- [To do]
Repeat exactly the line containing "2024-06-08 | 2024-06-09 |" and every line after it in the entries, and nothing besides.

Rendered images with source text
━━━━━━

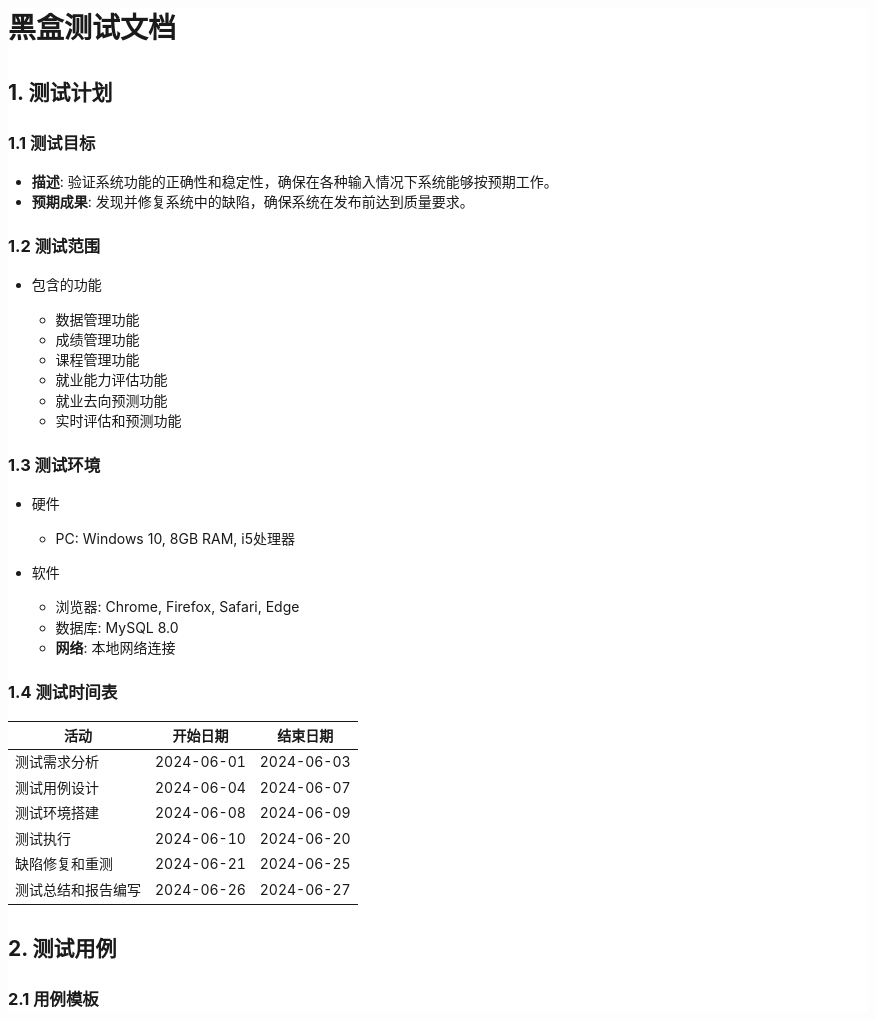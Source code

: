 # 黑盒测试文档

## 1. 测试计划

### 1.1 测试目标

- **描述**: 验证系统功能的正确性和稳定性，确保在各种输入情况下系统能够按预期工作。
- **预期成果**: 发现并修复系统中的缺陷，确保系统在发布前达到质量要求。

### 1.2 测试范围

- 包含的功能

  - 数据管理功能
  - 成绩管理功能
  - 课程管理功能
  - 就业能力评估功能
  - 就业去向预测功能
  - 实时评估和预测功能

### 1.3 测试环境

- 硬件

  - PC: Windows 10, 8GB RAM, i5处理器
- 软件

  - 浏览器: Chrome, Firefox, Safari, Edge
  - 数据库: MySQL 8.0
  - **网络**: 本地网络连接

### 1.4 测试时间表

| 活动               | 开始日期   | 结束日期   |
| ------------------ | ---------- | ---------- |
| 测试需求分析       | 2024-06-01 | 2024-06-03 |
| 测试用例设计       | 2024-06-04 | 2024-06-07 |
| 测试环境搭建       | 2024-06-08 | 2024-06-09 |
| 测试执行           | 2024-06-10 | 2024-06-20 |
| 缺陷修复和重测     | 2024-06-21 | 2024-06-25 |
| 测试总结和报告编写 | 2024-06-26 | 2024-06-27 |

## 2. 测试用例

### 2.1 用例模板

━━━━━━

- [Final answer]
| 测试环境搭建       | 2024-06-08 | 2024-06-09 |
| 测试执行           | 2024-06-10 | 2024-06-20 |
| 缺陷修复和重测     | 2024-06-21 | 2024-06-25 |
| 测试总结和报告编写 | 2024-06-26 | 2024-06-27 |

## 2. 测试用例

### 2.1 用例模板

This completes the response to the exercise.